**TASK DESCRIPTION:**
All lines in the records below that hold "gridpack" are to be shown.

**RECORDED INFORMATION:**
···

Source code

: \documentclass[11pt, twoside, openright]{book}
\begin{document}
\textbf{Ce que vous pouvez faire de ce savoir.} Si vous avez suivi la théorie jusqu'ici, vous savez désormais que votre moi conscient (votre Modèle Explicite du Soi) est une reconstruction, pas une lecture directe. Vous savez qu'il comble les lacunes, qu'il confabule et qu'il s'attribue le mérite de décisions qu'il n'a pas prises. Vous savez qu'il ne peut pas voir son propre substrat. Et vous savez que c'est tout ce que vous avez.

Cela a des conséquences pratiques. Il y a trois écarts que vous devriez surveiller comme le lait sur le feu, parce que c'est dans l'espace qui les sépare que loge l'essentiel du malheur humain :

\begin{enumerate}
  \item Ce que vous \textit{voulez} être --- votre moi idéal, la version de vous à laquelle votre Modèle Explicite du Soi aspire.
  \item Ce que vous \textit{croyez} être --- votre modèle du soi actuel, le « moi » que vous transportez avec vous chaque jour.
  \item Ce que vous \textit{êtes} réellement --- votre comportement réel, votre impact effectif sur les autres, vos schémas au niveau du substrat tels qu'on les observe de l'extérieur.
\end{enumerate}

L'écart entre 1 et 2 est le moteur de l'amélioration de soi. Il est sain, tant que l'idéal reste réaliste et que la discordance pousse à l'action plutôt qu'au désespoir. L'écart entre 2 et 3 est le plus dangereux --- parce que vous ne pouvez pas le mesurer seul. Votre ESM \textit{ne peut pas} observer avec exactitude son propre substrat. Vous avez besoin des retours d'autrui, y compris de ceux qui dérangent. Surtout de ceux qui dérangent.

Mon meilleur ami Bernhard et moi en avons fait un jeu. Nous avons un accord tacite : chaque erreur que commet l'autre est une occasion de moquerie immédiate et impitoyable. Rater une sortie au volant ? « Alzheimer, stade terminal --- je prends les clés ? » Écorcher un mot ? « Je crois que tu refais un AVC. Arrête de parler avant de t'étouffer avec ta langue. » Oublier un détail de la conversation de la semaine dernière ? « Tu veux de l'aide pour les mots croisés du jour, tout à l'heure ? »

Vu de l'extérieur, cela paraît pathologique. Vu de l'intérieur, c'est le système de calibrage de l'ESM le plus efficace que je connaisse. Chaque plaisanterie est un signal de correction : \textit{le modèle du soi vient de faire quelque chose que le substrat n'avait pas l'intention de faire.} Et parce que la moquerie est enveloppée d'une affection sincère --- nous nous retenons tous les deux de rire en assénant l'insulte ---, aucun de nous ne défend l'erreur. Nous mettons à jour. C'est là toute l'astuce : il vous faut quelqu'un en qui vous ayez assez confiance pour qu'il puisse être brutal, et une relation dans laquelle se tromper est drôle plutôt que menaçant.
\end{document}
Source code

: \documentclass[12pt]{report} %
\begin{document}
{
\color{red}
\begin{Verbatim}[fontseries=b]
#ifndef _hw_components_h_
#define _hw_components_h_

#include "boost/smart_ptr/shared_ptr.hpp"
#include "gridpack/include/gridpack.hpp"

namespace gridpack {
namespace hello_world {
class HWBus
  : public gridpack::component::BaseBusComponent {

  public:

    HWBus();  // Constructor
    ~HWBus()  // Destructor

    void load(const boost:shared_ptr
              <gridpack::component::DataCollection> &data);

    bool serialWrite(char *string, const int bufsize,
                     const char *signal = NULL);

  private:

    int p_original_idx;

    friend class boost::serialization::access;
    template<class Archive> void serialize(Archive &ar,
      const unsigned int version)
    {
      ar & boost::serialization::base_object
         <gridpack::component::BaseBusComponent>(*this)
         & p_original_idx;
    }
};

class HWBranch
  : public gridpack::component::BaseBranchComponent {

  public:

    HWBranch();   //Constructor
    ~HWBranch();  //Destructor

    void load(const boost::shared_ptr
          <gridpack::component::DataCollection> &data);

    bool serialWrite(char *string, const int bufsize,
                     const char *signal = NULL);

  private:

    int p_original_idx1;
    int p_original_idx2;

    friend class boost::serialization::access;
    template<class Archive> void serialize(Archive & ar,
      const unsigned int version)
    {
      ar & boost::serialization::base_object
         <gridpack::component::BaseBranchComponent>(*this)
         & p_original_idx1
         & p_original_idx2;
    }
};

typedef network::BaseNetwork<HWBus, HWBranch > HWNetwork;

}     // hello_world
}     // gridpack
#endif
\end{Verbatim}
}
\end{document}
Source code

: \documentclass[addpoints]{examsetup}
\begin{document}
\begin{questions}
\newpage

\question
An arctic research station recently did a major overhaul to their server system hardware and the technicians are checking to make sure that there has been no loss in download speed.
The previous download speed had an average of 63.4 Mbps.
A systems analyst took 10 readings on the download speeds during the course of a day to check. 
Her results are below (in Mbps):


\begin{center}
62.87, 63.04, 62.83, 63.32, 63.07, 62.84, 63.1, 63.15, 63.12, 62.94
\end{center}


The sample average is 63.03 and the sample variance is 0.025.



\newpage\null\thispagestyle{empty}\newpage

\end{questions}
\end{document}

···

**EXERCISE OUTPUT:**
#include "gridpack/include/gridpack.hpp"
namespace gridpack {
  : public gridpack::component::BaseBusComponent {
              <gridpack::component::DataCollection> &data);
         <gridpack::component::BaseBusComponent>(*this)
  : public gridpack::component::BaseBranchComponent {
          <gridpack::component::DataCollection> &data);
         <gridpack::component::BaseBranchComponent>(*this)
}     // gridpack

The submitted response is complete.